Precisamente, la incapacidad de lograr la unidad nacional ha sido el gran desafío para Myanmar y la excusa para la reiterada injerencia de la Tatmadaw —como se conoce a las fuerzas armadas— en el derrotero del país. Con sus 57 millones de habitantes, su mayoría instalados en el rico valle del río Irravadi, que desciende de la cadena Himalaya, la tradicional Birmania es un caleidoscopio de culturas. Los bermas o birmanos, que han ocupado el centro del valle, representan el 70% de la población total; las minorías kachin y shan, al oriente; chin y arakan, al occidente, y karen y mon, al sur, forman el 30% restante. No son solo minoría étnicas sino religiosas. Los arakan son musulmanes, los karen cristianos y los otros practican religiones ancestrales, y todos ellos sufren las arbitrariedades del budismo practicado por los bermas, al ser elevado a religión oficial en 1961.
El conflicto cultural y religioso comenzó en 1824, cuando los ingleses establecieron alianzas con estos grupos periféricos en las 3 guerras que condujeron hasta doblegar al imperio Konbaung de los birmanos, en 1885. La desconfianza y el resentimiento en vez de aplacarse arrecia con el tiempo.
¿Qué le espera a Myanmar?
Min Aung Hliang, el comandante en jefe de la Tatmadaw justificó una semana después del golpe la acción por la intensificación de las operaciones de los grupos separatistas, financiados por la economía ilegal, y prometió desarticularlos en el término de un año, tras el cual el orden democrático sería restaurado.
En el orden público, se ha amparado el régimen militar de manera reiterativa, ahondando el rechazo popular. Las elecciones de noviembre de 2020 favorecieron en 82% a la Liga Nacional por la Democracia —de Suu Kyi— mientras el Partido de la Unión por la Solidaridad y el Desarrollo —de los militares— solo alcanzó el 6,5% de los votos. Este revés puso contra las cuerdas a la Junta , que veía resquebrajarse sus privilegios. En el fondo, ese es la gran apuesta de la Tatmadaw: no dejar resquebrajar el control que logró de cerca de la mitad de la economía, como resultado de las nacionalizaciones que vienen desde los años 50. La empresas militares detentan el monopolio de la producción y distribución del petróleo y el gas, son claves en el sector de la construcción y poseen industrias. Sus intereses económicos se magnifican ahora que China, por un lado, y Japón e India, por el otro, impulsan los corredores asiáticos, proyectos de infraestructura que han de movilizar recursos financieros astronómicos y abrir nuevos frentes de producción y comercio. El solo proyecto de la Franja y la Ruta, liderado por China, implica inversiones por 6 o 7 billones de dólares, tanto como un tercio del PIB actual birmano.

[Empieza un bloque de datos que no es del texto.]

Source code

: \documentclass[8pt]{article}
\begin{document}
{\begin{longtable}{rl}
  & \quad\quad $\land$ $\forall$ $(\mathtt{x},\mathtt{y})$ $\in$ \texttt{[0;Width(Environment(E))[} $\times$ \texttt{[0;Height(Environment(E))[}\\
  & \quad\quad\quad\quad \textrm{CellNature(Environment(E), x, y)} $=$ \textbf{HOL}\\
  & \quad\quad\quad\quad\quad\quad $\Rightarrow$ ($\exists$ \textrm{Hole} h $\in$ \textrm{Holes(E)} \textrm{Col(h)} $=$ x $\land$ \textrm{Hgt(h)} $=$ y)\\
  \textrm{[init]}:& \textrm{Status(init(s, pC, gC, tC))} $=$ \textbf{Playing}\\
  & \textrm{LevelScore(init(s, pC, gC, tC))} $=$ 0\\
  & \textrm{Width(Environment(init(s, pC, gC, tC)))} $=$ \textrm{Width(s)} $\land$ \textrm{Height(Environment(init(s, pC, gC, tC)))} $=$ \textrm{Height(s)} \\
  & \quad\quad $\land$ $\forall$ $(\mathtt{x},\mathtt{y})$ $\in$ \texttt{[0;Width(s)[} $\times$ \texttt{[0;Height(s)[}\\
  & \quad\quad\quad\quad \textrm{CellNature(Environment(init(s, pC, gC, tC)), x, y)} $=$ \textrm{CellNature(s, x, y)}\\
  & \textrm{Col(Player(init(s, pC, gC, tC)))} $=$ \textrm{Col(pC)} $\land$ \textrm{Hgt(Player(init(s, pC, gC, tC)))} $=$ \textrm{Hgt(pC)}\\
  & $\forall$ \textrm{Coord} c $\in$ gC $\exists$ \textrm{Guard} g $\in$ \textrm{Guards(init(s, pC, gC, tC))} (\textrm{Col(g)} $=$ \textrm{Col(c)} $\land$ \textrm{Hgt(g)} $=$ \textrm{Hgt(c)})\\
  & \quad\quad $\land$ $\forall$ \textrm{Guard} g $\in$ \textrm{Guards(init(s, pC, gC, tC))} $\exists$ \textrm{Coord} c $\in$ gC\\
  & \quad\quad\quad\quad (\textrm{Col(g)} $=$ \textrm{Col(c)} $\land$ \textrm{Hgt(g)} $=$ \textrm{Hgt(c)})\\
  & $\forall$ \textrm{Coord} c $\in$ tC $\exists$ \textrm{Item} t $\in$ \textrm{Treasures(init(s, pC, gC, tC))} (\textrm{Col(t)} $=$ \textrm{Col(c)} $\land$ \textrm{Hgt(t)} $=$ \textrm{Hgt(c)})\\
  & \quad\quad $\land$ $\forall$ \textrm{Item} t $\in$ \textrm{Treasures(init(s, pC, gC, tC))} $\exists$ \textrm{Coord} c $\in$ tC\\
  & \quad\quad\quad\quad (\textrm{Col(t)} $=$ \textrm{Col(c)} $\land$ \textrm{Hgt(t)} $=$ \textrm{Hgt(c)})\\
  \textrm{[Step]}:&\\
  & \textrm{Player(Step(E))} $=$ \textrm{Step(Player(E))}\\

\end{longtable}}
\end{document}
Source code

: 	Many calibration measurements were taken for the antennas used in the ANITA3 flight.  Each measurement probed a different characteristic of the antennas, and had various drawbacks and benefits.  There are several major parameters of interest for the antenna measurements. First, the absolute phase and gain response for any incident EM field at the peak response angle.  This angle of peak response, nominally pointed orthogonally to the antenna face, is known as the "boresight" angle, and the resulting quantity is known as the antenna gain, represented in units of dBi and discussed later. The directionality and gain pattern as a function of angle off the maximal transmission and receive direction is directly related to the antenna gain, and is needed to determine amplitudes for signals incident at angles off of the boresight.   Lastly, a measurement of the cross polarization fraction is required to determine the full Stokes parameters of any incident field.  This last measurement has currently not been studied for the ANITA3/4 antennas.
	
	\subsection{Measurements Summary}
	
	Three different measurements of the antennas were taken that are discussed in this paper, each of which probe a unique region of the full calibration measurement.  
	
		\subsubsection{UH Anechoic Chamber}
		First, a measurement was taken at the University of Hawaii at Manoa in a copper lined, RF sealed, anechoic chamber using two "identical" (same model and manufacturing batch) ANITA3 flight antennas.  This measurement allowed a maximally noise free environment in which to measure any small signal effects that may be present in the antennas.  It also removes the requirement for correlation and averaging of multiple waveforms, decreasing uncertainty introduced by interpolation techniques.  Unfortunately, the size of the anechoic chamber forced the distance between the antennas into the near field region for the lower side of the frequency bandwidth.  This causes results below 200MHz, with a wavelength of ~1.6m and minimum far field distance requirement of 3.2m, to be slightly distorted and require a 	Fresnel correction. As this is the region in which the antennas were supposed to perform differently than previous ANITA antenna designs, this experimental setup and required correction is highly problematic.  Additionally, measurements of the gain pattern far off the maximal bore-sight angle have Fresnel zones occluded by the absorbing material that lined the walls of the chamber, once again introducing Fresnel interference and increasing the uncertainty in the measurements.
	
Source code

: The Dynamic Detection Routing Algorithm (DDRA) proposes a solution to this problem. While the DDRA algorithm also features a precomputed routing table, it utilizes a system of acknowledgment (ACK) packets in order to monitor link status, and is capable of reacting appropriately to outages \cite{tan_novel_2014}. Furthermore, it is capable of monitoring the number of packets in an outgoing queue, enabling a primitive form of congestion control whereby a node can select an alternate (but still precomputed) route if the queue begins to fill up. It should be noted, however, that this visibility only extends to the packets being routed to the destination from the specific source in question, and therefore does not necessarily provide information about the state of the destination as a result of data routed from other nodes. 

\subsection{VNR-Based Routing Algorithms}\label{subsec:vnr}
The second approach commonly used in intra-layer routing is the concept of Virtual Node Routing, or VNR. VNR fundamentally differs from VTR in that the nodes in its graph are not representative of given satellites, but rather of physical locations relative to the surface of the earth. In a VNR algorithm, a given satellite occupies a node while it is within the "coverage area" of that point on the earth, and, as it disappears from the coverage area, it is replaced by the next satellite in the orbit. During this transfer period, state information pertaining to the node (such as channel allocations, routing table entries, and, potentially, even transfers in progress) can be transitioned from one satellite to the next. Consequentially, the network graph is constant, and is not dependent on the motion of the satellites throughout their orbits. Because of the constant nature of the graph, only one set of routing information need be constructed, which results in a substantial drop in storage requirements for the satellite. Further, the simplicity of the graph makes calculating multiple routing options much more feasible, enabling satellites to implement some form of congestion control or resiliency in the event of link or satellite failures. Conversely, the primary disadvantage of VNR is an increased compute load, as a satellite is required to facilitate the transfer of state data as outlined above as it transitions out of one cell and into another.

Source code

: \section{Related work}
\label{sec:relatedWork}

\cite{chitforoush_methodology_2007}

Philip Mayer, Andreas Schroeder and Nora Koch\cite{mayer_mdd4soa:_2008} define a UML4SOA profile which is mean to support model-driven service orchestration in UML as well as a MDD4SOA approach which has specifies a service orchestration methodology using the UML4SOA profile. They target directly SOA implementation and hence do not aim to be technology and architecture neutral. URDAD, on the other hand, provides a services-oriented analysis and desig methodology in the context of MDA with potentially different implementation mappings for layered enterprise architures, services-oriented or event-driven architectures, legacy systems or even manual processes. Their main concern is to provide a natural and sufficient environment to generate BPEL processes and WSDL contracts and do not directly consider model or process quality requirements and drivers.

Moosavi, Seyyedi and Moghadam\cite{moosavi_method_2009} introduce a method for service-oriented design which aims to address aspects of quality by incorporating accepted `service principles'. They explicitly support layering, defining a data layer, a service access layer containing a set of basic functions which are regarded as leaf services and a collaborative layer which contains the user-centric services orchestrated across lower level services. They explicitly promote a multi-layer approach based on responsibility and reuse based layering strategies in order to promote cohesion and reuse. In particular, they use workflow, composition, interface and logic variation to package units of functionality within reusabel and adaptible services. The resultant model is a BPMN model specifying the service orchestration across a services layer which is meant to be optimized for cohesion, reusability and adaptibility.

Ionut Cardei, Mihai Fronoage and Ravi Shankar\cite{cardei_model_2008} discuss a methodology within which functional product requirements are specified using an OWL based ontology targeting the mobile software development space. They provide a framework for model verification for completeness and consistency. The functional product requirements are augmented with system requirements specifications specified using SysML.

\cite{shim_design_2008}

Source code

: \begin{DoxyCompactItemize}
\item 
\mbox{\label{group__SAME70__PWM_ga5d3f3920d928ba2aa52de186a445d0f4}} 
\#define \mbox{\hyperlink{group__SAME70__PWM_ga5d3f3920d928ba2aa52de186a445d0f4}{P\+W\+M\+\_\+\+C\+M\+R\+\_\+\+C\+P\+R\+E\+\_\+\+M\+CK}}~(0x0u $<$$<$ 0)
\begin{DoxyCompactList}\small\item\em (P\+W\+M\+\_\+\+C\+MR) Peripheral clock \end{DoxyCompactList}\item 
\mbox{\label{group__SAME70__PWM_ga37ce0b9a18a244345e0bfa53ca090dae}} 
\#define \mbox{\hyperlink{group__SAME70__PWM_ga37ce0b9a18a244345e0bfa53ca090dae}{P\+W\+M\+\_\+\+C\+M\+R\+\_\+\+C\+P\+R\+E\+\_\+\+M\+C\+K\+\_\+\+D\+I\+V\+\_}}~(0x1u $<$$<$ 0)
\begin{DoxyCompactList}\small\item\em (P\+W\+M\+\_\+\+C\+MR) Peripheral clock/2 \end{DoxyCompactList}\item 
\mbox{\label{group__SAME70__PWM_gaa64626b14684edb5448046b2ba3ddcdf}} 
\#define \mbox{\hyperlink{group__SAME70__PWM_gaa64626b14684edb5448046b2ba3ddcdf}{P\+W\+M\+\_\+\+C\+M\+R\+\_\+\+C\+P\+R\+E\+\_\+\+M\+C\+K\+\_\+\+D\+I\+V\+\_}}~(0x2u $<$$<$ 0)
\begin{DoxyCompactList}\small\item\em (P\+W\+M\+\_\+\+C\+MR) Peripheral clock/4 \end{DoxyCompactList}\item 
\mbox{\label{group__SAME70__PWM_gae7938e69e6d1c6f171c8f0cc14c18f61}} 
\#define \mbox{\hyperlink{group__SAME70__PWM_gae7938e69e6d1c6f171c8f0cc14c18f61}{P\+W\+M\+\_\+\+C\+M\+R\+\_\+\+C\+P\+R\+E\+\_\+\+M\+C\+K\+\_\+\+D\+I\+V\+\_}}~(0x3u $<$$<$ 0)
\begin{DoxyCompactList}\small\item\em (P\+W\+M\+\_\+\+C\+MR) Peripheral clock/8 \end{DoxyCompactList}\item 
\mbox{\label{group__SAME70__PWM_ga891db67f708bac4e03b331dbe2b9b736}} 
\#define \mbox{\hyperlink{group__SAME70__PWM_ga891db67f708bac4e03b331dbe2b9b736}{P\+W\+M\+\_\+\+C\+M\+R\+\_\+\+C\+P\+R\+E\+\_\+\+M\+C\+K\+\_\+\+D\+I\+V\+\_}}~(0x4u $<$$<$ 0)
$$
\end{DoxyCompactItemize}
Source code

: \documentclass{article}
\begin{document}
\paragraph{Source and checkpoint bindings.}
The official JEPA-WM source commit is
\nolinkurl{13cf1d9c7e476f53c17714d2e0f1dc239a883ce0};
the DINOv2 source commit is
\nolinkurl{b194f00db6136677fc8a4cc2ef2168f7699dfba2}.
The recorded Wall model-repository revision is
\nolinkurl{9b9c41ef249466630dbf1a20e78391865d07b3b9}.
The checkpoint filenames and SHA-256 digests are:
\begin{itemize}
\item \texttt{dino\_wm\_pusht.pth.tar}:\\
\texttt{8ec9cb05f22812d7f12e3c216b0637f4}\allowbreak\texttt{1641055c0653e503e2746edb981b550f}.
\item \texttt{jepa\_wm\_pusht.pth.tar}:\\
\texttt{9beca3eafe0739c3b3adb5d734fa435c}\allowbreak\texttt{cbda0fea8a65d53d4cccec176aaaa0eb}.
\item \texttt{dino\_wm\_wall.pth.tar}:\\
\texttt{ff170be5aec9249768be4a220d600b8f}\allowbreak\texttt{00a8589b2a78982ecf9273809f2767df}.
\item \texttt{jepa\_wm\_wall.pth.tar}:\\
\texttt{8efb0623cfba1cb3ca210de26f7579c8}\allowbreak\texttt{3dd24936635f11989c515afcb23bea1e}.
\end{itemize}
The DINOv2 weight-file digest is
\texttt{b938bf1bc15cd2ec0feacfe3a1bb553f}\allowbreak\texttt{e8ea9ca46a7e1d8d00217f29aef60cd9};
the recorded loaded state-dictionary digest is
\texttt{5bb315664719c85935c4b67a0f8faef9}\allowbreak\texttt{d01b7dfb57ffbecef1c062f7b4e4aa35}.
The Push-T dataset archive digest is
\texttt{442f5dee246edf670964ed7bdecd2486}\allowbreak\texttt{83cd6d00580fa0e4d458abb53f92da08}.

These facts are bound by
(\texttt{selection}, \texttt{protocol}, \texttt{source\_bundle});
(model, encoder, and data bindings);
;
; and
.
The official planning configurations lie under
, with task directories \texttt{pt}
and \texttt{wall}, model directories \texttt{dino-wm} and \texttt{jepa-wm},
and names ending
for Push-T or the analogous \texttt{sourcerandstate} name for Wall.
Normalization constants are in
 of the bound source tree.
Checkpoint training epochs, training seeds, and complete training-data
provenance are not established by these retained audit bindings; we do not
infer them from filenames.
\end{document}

Es muy probable que dichas potencias ayuden a encontrar los términos de las reformas legislativas que retornen la presencia civil en el gobierno, con el fin de impedir que Myanmar se convierta en un Estado fallido, al modo de Siria, Libia o Yemen. El desprestigio militar se mantiene intacto y la presencia de la Tatmadaw en el gobierno no hace sino alentar la movilización popular en los grandes centros urbanos y la acción armada en las comunidades periféricas. Aparte de ello, la presión internacional va a ser clave para que las reformas incluyan el reconocimiento de la minoría rohingyá, perseguida por el único hecho de practicar el islam.